From 992fbe8ce035d8c3fb2615ac6e8faeaa7c2fa2c3 Mon Sep 17 00:00:00 2001
From: Trigger Huang <Trigger.Huang@amd.com>
Date: Mon, 25 Feb 2019 19:19:56 +0800
Subject: drm/amdgpu: Use FW addr returned by PSP for VF MM

One Vega10 SR-IOV VF, the FW address returned by PSP should be
set into the init table, while not the original BO mc address.
otherwise, UVD and VCE IB test will fail under Vega10 SR-IOV

reference:
	commit bfcea5204287 ("drm/amdgpu:change VEGA booting with firmware loaded by PSP")
	commit aa5873dca463 ("drm/amdgpu: Change VCE booting with firmware loaded by PSP")
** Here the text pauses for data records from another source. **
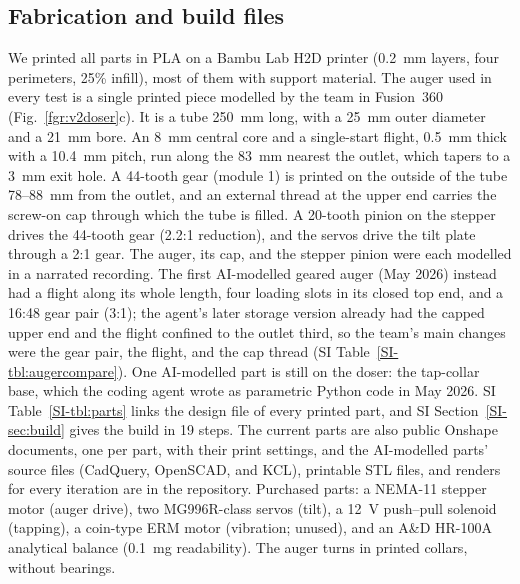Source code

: \documentclass[twoside,twocolumn,9pt]{article}
\newcommand{\siref}[1]{\ref*{SI-#1}}
\begin{document}
\subsection{Fabrication and build files}
We printed all parts in PLA on a Bambu Lab H2D printer (0.2~mm layers, four perimeters, 25\% infill), most of them with support material. The auger used in every test is a single printed piece modelled by the team in Fusion~360 (Fig.~\ref{fgr:v2doser}c). It is a tube 250~mm long, with a 25~mm outer diameter and a 21~mm bore. An 8~mm central core and a single-start flight, 0.5~mm thick with a 10.4~mm pitch, run along the 83~mm nearest the outlet, which tapers to a 3~mm exit hole. A 44-tooth gear (module 1) is printed on the outside of the tube 78--88~mm from the outlet, and an external thread at the upper end carries the screw-on cap through which the tube is filled. A 20-tooth pinion on the stepper drives the 44-tooth gear (2.2:1 reduction), and the servos drive the tilt plate through a 2:1 gear. The auger, its cap, and the stepper pinion were each modelled in a narrated recording.\cite{FusionPlaylist} The first AI-modelled geared auger (May 2026) instead had a flight along its whole length, four loading slots in its closed top end, and a 16:48 gear pair (3:1); the agent's later storage version already had the capped upper end and the flight confined to the outlet third, so the team's main changes were the gear pair, the flight, and the cap thread (SI Table~\siref{tbl:augercompare}). One AI-modelled part is still on the doser: the tap-collar base, which the coding agent wrote as parametric Python code in May 2026. SI Table~\siref{tbl:parts} links the design file of every printed part, and SI Section~\siref{sec:build} gives the build in 19 steps. The current parts are also public Onshape documents, one per part, with their print settings, and the AI-modelled parts' source files (CadQuery, OpenSCAD, and KCL), printable STL files, and renders for every iteration are in the repository. Purchased parts: a NEMA-11 stepper motor (auger drive), two MG996R-class servos (tilt), a 12~V push--pull solenoid (tapping), a coin-type ERM motor (vibration; unused), and an A\&D HR-100A analytical balance (0.1~mg readability). The auger turns in printed collars, without bearings.
\end{document}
Signed-off-by: Trigger Huang <Trigger.Huang@amd.com>
Acked-by: Alex Deucher <alexander.deucher@amd.com>
Signed-off-by: Alex Deucher <alexander.deucher@amd.com>
---
 drivers/gpu/drm/amd/amdgpu/uvd_v7_0.c | 16 ++++++++++------
 drivers/gpu/drm/amd/amdgpu/vce_v4_0.c | 17 +++++++++++------
 2 files changed, 21 insertions(+), 12 deletions(-)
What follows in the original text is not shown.